Bringing Out the Best in Business Through Sustainable Accounting
Leanne Keddie believes in the good of all people. She believes that most everyone wants to do the right thing, make good decisions, be compassionate, give back to the greater good. This belief is not only at the heart of Leanne’s research, but it is at the heart of everything she does in life.
Perhaps surprising, Leanne is an accountant; a numbers person who loves to analyze business plans. And, she is using her proclivity for logic to be an agent of change in the business world. At Sprott since early 2019 as Assistant Professor, Leanne’s research program focuses on sustainability—helping large corporations rethink how to incentivize executives to effectively and genuinely incorporate corporate social and environmental issues into their business models.

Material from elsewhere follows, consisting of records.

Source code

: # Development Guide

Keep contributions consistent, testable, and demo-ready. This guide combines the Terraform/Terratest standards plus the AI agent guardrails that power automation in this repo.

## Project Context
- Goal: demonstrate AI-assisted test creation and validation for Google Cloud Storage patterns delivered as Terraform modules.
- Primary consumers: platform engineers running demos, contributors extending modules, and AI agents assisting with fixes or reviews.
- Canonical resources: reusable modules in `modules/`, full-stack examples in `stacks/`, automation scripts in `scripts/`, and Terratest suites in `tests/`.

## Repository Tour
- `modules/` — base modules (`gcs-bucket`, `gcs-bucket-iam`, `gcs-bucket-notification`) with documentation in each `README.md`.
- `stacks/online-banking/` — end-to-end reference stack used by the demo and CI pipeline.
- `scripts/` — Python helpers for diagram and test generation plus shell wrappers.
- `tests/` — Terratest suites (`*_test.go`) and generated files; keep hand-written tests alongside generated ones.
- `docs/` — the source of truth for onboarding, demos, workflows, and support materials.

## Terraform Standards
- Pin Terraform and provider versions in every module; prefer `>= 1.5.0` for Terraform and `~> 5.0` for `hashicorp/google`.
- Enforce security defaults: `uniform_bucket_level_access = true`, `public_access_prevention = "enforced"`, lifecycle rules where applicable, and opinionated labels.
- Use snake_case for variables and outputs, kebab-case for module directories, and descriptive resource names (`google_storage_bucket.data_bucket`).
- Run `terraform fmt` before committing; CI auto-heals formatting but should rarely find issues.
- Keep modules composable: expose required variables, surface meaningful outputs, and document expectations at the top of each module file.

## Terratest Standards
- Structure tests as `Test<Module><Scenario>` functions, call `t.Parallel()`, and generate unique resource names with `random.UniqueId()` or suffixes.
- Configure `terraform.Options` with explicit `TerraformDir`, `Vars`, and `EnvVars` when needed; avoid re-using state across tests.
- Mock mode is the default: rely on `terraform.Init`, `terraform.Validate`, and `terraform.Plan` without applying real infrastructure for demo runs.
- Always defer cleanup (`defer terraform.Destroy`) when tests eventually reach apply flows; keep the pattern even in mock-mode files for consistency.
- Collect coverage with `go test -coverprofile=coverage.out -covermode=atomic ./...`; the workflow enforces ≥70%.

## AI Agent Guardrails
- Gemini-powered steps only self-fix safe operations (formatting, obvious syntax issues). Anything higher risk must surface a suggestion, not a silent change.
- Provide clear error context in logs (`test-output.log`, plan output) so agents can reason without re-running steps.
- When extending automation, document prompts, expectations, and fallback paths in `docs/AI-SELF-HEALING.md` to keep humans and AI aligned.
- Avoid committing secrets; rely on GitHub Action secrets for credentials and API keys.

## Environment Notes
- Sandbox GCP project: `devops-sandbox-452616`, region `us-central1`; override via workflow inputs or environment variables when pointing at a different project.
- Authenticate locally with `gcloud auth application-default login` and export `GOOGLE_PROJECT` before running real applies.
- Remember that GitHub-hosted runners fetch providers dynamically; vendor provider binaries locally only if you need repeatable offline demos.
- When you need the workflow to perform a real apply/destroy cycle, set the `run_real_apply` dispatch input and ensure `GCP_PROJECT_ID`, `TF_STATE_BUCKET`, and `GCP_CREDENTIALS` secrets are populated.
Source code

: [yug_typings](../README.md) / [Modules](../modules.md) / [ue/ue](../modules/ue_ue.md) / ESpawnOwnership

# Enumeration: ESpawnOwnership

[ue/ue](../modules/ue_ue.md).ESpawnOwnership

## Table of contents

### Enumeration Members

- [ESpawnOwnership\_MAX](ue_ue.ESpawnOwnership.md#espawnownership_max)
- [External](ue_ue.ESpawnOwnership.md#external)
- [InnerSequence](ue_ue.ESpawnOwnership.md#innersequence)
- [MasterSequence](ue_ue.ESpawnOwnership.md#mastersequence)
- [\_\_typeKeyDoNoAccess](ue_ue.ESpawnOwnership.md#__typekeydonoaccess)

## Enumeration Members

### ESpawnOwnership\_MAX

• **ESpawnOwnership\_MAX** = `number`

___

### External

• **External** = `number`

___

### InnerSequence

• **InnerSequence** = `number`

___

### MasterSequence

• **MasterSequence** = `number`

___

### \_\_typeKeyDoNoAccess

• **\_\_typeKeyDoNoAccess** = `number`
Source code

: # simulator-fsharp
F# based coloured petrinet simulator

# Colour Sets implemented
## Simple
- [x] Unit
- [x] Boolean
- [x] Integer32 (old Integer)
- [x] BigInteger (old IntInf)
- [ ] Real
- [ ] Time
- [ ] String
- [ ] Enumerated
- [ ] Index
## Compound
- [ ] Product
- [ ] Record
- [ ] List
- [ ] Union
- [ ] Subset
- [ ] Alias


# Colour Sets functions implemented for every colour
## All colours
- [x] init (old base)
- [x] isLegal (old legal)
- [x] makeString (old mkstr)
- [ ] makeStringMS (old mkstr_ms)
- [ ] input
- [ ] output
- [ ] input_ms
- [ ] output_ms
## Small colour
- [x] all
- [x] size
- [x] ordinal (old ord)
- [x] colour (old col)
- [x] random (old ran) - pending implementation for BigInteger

It was through Leanne’s experience working in the banking industry that sparked her love of how numbers tell a story about a company, and why she went on to earn her MBA/CMA degree from McMaster University, Hamilton. While working as an accountant in business valuation, Leanne was able to see the art in figuring out what a company was worth. But while teaching accounting as a sessional lecturer and concurrently working for CPA Canada that Leanne came across an article. A scant article at best, yet it was the first time Leanne read anything about social and environmental accounting. At that time (circa 2010), for Leanne, the concepts “accounting” and “environment” were not fundamentally congruent.
Leanne was drawn to this idea of learning more about issues in corporate social responsibility (CSR), so she left industry and took a leap of faith. She dove into academia to earn her PhD in Accountancy from Concordia University, Montreal. And she did it all while building a family of four kids and taking on the task of becoming carbon neutral through ongoing major modifications to her family’s lifestyle. None of these are small feats, proving that Leanne is truly dedicated to her mission.
With Leanne’s arsenal of expertise from industry, her brilliant way of analyzing business, and her passion to bring out the best in people, Leanne’s mission is to drive real change in corporate governance’s systematic approach to executive compensation linked to CSR. Remarkably, 40 per cent of companies on the S&P 500 are indeed integrating incentives linked to societal metrics, such as diversity or workplace safety, or an environmental metric, like water usage or greenhouse gas emission reduction, within their executives’ compensation plans. Yet, there is so little understanding of how CSR incentives work, what the effects and outcomes are, what strategies are most effective, how to create metrics that effectively measure and provide useful outcomes to the company, or even provide a clear definition of executive performance success. Moreover, there is a huge lack of information around who influences this compensation process. Leanne is tackling all these questions and is keen to tease out the players who have a vested interest in promoting genuine and effective CSR compensation and those who may push against this strategy.
“How do we tell the difference between companies who have a genuine interest in CSR from those who are simply pretending to care? I’m looking to identify the ‘wolves in sheep’s clothing.’ There are no industry standards, protocols, or measures that allow us to do that yet.”